*** DATA FOR THE TASK Section Begins ***

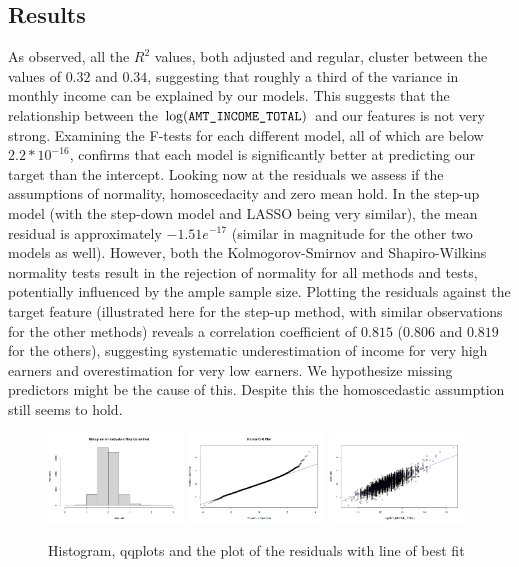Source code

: \documentclass[hidelinks,12pt]{article}
\begin{document}
\subsection{Results}
As observed, all the $R^2$ values, both adjusted and regular, cluster between the values of $0.32$ and $0.34$, suggesting that roughly a third of the variance in monthly income can be explained by our models. This suggests that the relationship between the $\log(\verb|AMT_INCOME_TOTAL|)$ and our features is not very strong. Examining the F-tests for each different model, all of which are below $2.2*10^{-16}$, confirms that each model is significantly better at predicting our target than the intercept. Looking now at the residuals we assess if the assumptions of normality, homoscedacity and zero mean hold. In the step-up model (with the step-down model and LASSO being very similar), the mean residual is approximately $-1.51e^{-17}$ (similar in magnitude for the other two models as well). However, both the Kolmogorov-Smirnov and Shapiro-Wilkins normality tests result in the rejection of normality for all methods and tests, potentially influenced by the ample sample size. Plotting the residuals against the target feature (illustrated here for the step-up method, with similar observations for the other methods) reveals a correlation coefficient of $0.815$ ($0.806$ and $0.819$ for the others), suggesting systematic underestimation of income for very high earners and overestimation for very low earners. We hypothesize missing predictors might be the cause of this. Despite this the homoscedastic assumption still seems to hold. 
\begin{figure}[h]
  \begin{center}
  \includegraphics[width=0.32\textwidth]{img/20da428d-0af1-4f49-a7aa-66b7a1fe13bc.png}
  \includegraphics[width=0.32\textwidth]{img/6f01eecb-4039-4daa-ba0c-af7263bd658c.png}
  \includegraphics[width=0.32\textwidth]{img/b94b8a81-3824-47f5-a158-d8e9560e6ce2.png}
\end{center}
\caption{Histogram, qqplots and the plot of the residuals with line of best fit}
\end{figure}
\end{document}
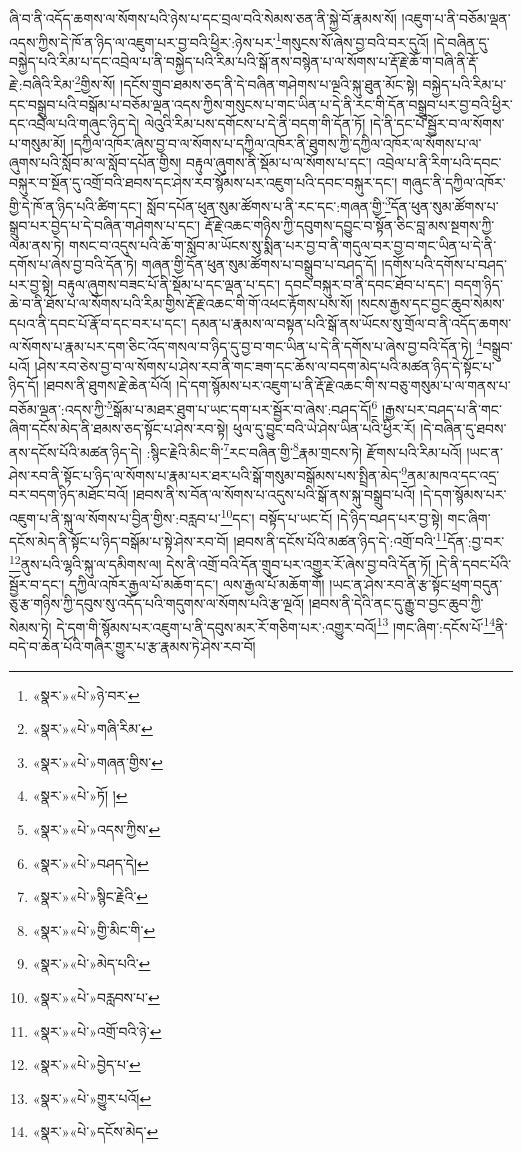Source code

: ཞི་བ་ནི་འདོད་ཆགས་ལ་སོགས་པའི་ཉེས་པ་དང་བྲལ་བའི་སེམས་ཅན་ནི་སྐྱེ་བོ་རྣམས་སོ། །འཇུག་པ་ནི་བཅོམ་ལྡན་འདས་ཀྱིས་དེ་ཁོ་ན་ཉིད་ལ་འཇུག་པར་བྱ་བའི་ཕྱིར་:ཉེས་པར་\footnote{«སྣར་»«པེ་»ཉེ་བར་}གསུངས་སོ་ཞེས་བྱ་བའི་བར་དུའོ། །དེ་བཞིན་དུ་བསྐྱེད་པའི་རིམ་པ་དང་འབྲེལ་པ་ནི་བསྐྱེད་པའི་རིམ་པའི་སྒོ་ནས་བསྙེན་པ་ལ་སོགས་པ་རྡོ་རྗེ་ཆོ་ག་བཞི་ནི་རྡོ་རྗེ་:བཞིའི་རིམ་\footnote{«སྣར་»«པེ་»གཞི་རིམ་}གྱིས་སོ། །དངོས་གྲུབ་ཐམས་ཅད་ནི་དེ་བཞིན་གཤེགས་པ་ལྔའི་སྐུ་ཐུན་མོང་སྟེ། བསྐྱེད་པའི་རིམ་པ་དང་བསྒྲུབ་པའི་བསྒོམ་པ་བཅོམ་ལྡན་འདས་ཀྱིས་གསུངས་པ་གང་ཡིན་པ་དེ་ནི་རང་གི་དོན་བསྒྲུབ་པར་བྱ་བའི་ཕྱིར་དང་འབྲེལ་པའི་གཞུང་ཉིད་དེ། ལེའུའི་རིམ་པས་དགོངས་པ་དེ་ནི་བདག་གི་དོན་ཏོ། །དེ་ནི་དང་པོ་སྦྱོར་བ་ལ་སོགས་པ་གསུམ་མོ། །དཀྱིལ་འཁོར་ཞེས་བྱ་བ་ལ་སོགས་པ་དཀྱིལ་འཁོར་ནི་ཐུགས་ཀྱི་དཀྱིལ་འཁོར་ལ་སོགས་པ་ལ་ཞུགས་པའི་སློབ་མ་ལ་སློབ་དཔོན་གྱིས། བརྟུལ་ཞུགས་ནི་སྡོམ་པ་ལ་སོགས་པ་དང་། འབྲེལ་པ་ནི་རིག་པའི་དབང་བསྐུར་བ་སྔོན་དུ་འགྲོ་བའི་ཐབས་དང་ཤེས་རབ་སྙོམས་པར་འཇུག་པའི་དབང་བསྐུར་དང་། གཞུང་ནི་དཀྱིལ་འཁོར་གྱི་དེ་ཁོ་ན་ཉིད་པའི་ཚིག་དང་། སློབ་དཔོན་ཕུན་སུམ་ཚོགས་པ་ནི་རང་དང་:གཞན་གྱི་\footnote{«སྣར་»«པེ་»གཞན་གྱིས་}དོན་ཕུན་སུམ་ཚོགས་པ་སྒྲུབ་པར་བྱེད་པ་དེ་བཞིན་གཤེགས་པ་དང་། རྡོ་རྗེ་འཆང་གཉིས་ཀྱི་དབུགས་དབྱུང་བ་སྟོན་ཅིང་བླ་མས་སྔགས་ཀྱི་ལམ་ནས་ཏེ། གསང་བ་འདུས་པའི་ཆོ་ག་སློབ་མ་ཡོངས་སུ་སྨིན་པར་བྱ་བ་ནི་གདུལ་བར་བྱ་བ་གང་ཡིན་པ་དེ་ནི་དགོས་པ་ཞེས་བྱ་བའི་དོན་ཏེ། གཞན་གྱི་དོན་ཕུན་སུམ་ཚོགས་པ་བསྒྲུབ་པ་བཤད་དོ། །དགོས་པའི་དགོས་པ་བཤད་པར་བྱ་སྟེ། བརྟུལ་ཞུགས་བཟང་པོ་ནི་སྡོམ་པ་དང་ལྡན་པ་དང་། དབང་བསྐུར་བ་ནི་དབང་ཐོབ་པ་དང་། བདག་ཉིད་ཆེ་བ་ནི་ཐོས་པ་ལ་སོགས་པའི་རིམ་གྱིས་རྡོ་རྗེ་འཆང་གི་གོ་འཕང་རྟོགས་པས་སོ། །སངས་རྒྱས་དང་བྱང་ཆུབ་སེམས་དཔའ་ནི་དབང་པོ་རྣོ་བ་དང་བར་པ་དང་། དམན་པ་རྣམས་ལ་བསྟན་པའི་སྒོ་ནས་ཡོངས་སུ་གྲོལ་བ་ནི་འདོད་ཆགས་ལ་སོགས་པ་རྣམ་པར་དག་ཅིང་འོད་གསལ་བ་ཉིད་དུ་བྱ་བ་གང་ཡིན་པ་དེ་ནི་དགོས་པ་ཞེས་བྱ་བའི་དོན་ཏེ། \footnote{«སྣར་»«པེ་»ཏོ། ། }བསྒྲུབ་པའོ། །ཤེས་རབ་ཅེས་བྱ་བ་ལ་སོགས་པ་ཤེས་རབ་ནི་གང་ཟག་དང་ཆོས་ལ་བདག་མེད་པའི་མཚན་ཉིད་དེ་སྟོང་པ་ཉིད་དོ། །ཐབས་ནི་ཐུགས་རྗེ་ཆེན་པོའོ། །དེ་དག་སྙོམས་པར་འཇུག་པ་ནི་རྡོ་རྗེ་འཆང་གི་ས་བཅུ་གསུམ་པ་ལ་གནས་པ་བཅོམ་ལྡན་:འདས་ཀྱི་\footnote{«སྣར་»«པེ་»འདས་ཀྱིས་}སྒོམ་པ་མཐར་ཐུག་པ་ཡང་དག་པར་སྦྱོར་བ་ཞེས་:བཤད་དོ།\footnote{«སྣར་»«པེ་»བཤད་དེ།} །རྒྱས་པར་བཤད་པ་ནི་གང་ཞིག་དངོས་མེད་ནི་ཐམས་ཅད་སྟོང་པ་ཤེས་རབ་སྟེ། ཕུལ་དུ་བྱུང་བའི་ཡེ་ཤེས་ཡིན་པའི་ཕྱིར་རོ། །དེ་བཞིན་དུ་ཐབས་ནས་དངོས་པོའི་མཚན་ཉིད་དེ། :སྙིང་རྗེའི་མིང་གི་\footnote{«སྣར་»«པེ་»སྙིང་རྗེའི་}རང་བཞིན་གྱི་\footnote{«སྣར་»«པེ་»གྱི་མིང་གི་}རྣམ་གྲངས་ཏེ། རྫོགས་པའི་རིམ་པའོ། །ཡང་ན་ཤེས་རབ་ནི་སྟོང་པ་ཉིད་ལ་སོགས་པ་རྣམ་པར་ཐར་པའི་སྒོ་གསུམ་བསྒོམས་པས་སྤྲིན་མེད་\footnote{«སྣར་»«པེ་»མེད་པའི་}ནམ་མཁའ་དང་འདྲ་བར་བདག་ཉིད་མཐོང་བའོ། །ཐབས་ནི་ས་བོན་ལ་སོགས་པ་འདུས་པའི་སྒོ་ནས་སྐུ་བསྒྲུབ་པའོ། །དེ་དག་སྙོམས་པར་འཇུག་པ་ནི་སྐུ་ལ་སོགས་པ་བྱིན་གྱིས་:བརླབ་པ་\footnote{«སྣར་»«པེ་»བརླབས་པ་}དང་། བསྟོད་པ་ཡང་ངོ། །དེ་ཉིད་བཤད་པར་བྱ་སྟེ། གང་ཞིག་དངོས་མེད་ནི་སྟོང་པ་ཉིད་བསྒོམ་པ་སྟེ་ཤེས་རབ་བོ། །ཐབས་ནི་དངོས་པོའི་མཚན་ཉིད་དེ་:འགྲོ་བའི་\footnote{«སྣར་»«པེ་»འགྲོ་བའི་ཉེ་}དོན་:བྱ་བར་\footnote{«སྣར་»«པེ་»བྱེད་པ་}ནུས་པའི་ལྷའི་སྐུ་ལ་དམིགས་ལ། དེས་ནི་འགྲོ་བའི་དོན་གྲུབ་པར་འགྱུར་རོ་ཞེས་བྱ་བའི་དོན་ཏོ། །དེ་ནི་དབང་པོའི་སྦྱོར་བ་དང་། དཀྱིལ་འཁོར་རྒྱལ་པོ་མཆོག་དང་། ལས་རྒྱལ་པོ་མཆོག་གོ། །ཡང་ན་ཤེས་རབ་ནི་རྩ་སྟོང་ཕྲག་བདུན་ཅུ་རྩ་གཉིས་ཀྱི་དབུས་སུ་འདོད་པའི་གདུགས་ལ་སོགས་པའི་རྩ་ལྔའོ། །ཐབས་ནི་དེའི་ནང་དུ་རྒྱུ་བ་བྱང་ཆུབ་ཀྱི་སེམས་ཏེ། དེ་དག་གི་སྙོམས་པར་འཇུག་པ་ནི་དབུས་མར་རོ་གཅིག་པར་:འགྱུར་བའོ།\footnote{«སྣར་»«པེ་»གྱུར་པའོ།} །གང་ཞིག་:དངོས་པོ་\footnote{«སྣར་»«པེ་»དངོས་མེད་}ནི་བདེ་བ་ཆེན་པོའི་གཞིར་གྱུར་པ་རྩ་རྣམས་ཏེ་ཤེས་རབ་བོ།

*** DATA FOR THE TASK Section Ends ***

-- TASK REQUIREMENTS --
Report each line in the entries where the string "includegraphics" occurs.

-- COMPLETED EXERCISE --
  \includegraphics[width=0.32\textwidth]{img/20da428d-0af1-4f49-a7aa-66b7a1fe13bc.png}
  \includegraphics[width=0.32\textwidth]{img/6f01eecb-4039-4daa-ba0c-af7263bd658c.png}
  \includegraphics[width=0.32\textwidth]{img/b94b8a81-3824-47f5-a158-d8e9560e6ce2.png}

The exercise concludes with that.